Find each line in the records below that contains the word "username", and copy it out.

_Dataset entries_:
++++++++

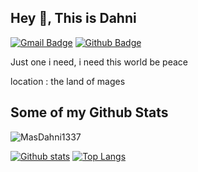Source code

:## Hey 👋, This is Dahni
[![Gmail Badge](https://img.shields.io/badge/-dahni@zeromind.id-c14438?style=flat&logo=Gmail&logoColor=white&link=mailto:dahni@zeromind.id)](mailto:dahni@zeromind.id) [![Github Badge](https://img.shields.io/badge/-MasDahni1337-grey?style=flat&logo=github&logoColor=white&link=https://github.com/MasDahni1337/)](https://www.github.com/MasDahni1337/) <p align='left'>Just one i need, i need this world be peace</p><p align='left'>location : the land of mages</p>
## Some of my Github Stats
<p align=left> <img src=https://komarev.com/ghpvc/?username=MasDahni1337 alt=MasDahni1337 /> </p>

[![Github stats](https://github-readme-stats.vercel.app/api?username=MasDahni1337&show_icons=true&include_all_commits=true)](https://github.com/MasDahni1337/github-readme-stats)
[![Top Langs](https://github-readme-stats.vercel.app/api/top-langs/?username=MasDahni1337)](https://github.com/MasDahni1337/github-readme-stats)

++++++++

_Task answer_:
<p align=left> <img src=https://komarev.com/ghpvc/?username=MasDahni1337 alt=MasDahni1337 /> </p>
[![Github stats](https://github-readme-stats.vercel.app/api?username=MasDahni1337&show_icons=true&include_all_commits=true)](https://github.com/MasDahni1337/github-readme-stats)
[![Top Langs](https://github-readme-stats.vercel.app/api/top-langs/?username=MasDahni1337)](https://github.com/MasDahni1337/github-readme-stats)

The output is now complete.